Others have other methods but as stated,, This is the one I prefer. If done properly,, no frequent water changes are needed,and more importantly fish are not subjected to dangerous or lethal levels of toxins.Good Luck!
I was planning on using Stress Zyme to dechlorinate, but I suppose I could use PRIME instead. Thanks for the tip on the API Master kit. I think I'll use a more accurate testing setup.
Stress Zyme is not a dechlorinator. Maybe your thinking of Stress Coat? You can use stress zyme with prime to help you tank have more beneficial bacteria.
To update, I have added plants and driftwood, and I am trying to get the pH stable before adding my first fish. Our water is highly alkaline (well over pH 8), and I'm trying to bring it down slowly.
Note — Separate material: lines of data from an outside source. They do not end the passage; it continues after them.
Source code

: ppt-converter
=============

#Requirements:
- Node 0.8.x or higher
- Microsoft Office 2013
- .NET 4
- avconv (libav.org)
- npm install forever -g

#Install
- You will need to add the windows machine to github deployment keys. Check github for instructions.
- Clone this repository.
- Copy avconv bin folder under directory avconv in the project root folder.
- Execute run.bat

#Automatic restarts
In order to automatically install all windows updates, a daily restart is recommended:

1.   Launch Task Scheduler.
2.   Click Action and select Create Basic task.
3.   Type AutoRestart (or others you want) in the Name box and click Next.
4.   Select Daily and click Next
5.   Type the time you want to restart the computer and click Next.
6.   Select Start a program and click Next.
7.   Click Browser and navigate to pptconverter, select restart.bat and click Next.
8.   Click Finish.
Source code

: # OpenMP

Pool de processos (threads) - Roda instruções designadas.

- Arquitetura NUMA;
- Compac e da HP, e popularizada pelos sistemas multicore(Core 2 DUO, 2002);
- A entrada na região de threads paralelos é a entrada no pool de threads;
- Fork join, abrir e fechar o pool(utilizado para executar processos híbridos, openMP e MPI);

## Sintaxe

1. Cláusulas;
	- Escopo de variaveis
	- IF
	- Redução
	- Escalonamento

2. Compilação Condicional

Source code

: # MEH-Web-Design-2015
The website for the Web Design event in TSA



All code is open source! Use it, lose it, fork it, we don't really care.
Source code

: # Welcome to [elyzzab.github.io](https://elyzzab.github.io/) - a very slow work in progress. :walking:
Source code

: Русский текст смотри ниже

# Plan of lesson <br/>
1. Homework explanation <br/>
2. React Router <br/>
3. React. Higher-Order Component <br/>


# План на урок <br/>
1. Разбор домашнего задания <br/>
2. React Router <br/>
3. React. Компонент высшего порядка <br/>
I planted some Temple Plants and Corkscrew Val. The Temple Plants look great, but many of the leaves on the Val have turned transparent and sickly, so I've been trimming them. I've left one or two small trimmings in the tank to add a little ammonia, and my Nitrates and Nitrites are off the ground, but still very low. I'm hoping this means some bacteria have started to form.
I've noticed some small whisps of white stuff growing on the driftwood, which I assume is a form of algae. Anybody have some input on that?
It's municipal, not well, but the pH is a little over 8. I've been trying to lower it with Seachem Acid Buffer in the short-term, and I'll be doing water changes with pH neutral RO water in the future.